By William S. Cheesman, Auburn, N.Y.

Whatever theory we adopt as to the nature and etiology of cancer in general, it must be conceded that when located in the female breast its development is influenced by some unexplained sympathetic correlation with the pelvic organs. The clinical fact has long been recognized, and is sometimes mentioned in text books, that under the physiological stimulus of pregnancy mammary cancer takes on a specially malignant character. And on the other hand, Beatson, by ablating the ovaries in some cases of late inoperable cancer of the breast, was able to effect the disappearance of the disease. So we may say of this mysterious epithelial reproduction, this cellular new birth, to which we give the name cancer, that whatever its ultimate character, it may be stimulated to unwonted efflorescence, or retarded and even extinguished, according as the uterus and appendages are rendered active or functionally obsolete.

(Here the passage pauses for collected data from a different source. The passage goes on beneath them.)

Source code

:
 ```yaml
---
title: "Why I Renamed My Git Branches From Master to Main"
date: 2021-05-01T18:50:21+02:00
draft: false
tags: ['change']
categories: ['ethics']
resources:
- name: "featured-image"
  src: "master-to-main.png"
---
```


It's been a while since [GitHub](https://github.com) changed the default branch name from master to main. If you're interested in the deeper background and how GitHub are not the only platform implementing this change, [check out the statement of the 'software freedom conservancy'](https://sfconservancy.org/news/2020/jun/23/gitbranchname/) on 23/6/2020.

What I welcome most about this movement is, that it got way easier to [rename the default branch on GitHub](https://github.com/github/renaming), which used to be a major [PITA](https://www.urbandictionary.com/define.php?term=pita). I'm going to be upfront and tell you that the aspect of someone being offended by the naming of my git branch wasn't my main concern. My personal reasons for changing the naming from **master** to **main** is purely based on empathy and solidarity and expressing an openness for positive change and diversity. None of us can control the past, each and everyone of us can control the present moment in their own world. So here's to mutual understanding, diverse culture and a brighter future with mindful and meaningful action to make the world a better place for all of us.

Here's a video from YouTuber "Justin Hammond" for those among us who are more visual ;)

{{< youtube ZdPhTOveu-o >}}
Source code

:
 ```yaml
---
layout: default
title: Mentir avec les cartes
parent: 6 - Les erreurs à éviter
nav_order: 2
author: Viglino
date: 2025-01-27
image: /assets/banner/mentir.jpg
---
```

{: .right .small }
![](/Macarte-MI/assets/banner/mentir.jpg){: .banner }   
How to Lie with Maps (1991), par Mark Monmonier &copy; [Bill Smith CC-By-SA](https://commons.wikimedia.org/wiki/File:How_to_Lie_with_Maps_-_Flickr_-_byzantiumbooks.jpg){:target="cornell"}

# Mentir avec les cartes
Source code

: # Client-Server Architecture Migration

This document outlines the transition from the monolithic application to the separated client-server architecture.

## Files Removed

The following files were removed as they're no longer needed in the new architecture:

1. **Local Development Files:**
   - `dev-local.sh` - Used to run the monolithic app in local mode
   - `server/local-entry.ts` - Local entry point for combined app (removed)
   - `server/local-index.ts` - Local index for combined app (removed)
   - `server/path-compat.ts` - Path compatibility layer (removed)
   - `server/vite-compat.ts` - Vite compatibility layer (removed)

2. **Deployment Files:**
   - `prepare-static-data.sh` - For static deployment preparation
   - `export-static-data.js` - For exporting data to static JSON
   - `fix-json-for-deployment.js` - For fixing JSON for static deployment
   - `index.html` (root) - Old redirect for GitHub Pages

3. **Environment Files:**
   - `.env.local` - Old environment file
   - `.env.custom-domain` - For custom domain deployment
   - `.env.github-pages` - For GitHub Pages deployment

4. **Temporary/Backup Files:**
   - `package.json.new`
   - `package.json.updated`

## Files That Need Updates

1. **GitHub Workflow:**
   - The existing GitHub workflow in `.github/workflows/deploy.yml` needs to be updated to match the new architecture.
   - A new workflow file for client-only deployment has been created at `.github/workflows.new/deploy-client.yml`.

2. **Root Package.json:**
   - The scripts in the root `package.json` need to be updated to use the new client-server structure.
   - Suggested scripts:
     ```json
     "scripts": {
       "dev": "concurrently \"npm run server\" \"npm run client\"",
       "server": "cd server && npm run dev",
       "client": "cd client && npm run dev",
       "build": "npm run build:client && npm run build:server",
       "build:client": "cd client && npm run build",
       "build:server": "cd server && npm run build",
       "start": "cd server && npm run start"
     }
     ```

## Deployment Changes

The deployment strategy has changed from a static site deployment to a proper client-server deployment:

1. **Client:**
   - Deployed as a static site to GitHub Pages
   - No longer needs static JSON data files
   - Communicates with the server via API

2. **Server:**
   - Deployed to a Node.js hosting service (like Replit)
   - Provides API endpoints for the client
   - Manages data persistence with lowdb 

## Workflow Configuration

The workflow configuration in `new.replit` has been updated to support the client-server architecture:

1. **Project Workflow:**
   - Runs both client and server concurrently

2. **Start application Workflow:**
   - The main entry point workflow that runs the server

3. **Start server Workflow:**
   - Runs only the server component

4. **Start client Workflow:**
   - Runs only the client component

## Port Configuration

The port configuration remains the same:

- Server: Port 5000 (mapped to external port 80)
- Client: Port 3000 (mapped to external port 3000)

      The highest functional act of these organs is gestation. This may associate itself with mammary cancer in one of two ways, either cancer attacks the breast during the course of pregnancy, or pregnancy occurs as a complication of already existing cancer. In whichever way the association arranges itself the result is the same, viz, a stimulation of the disease to unexampled malignancy and rapidity of growth.

It has been my evil fortune to encounter each or these two varieties.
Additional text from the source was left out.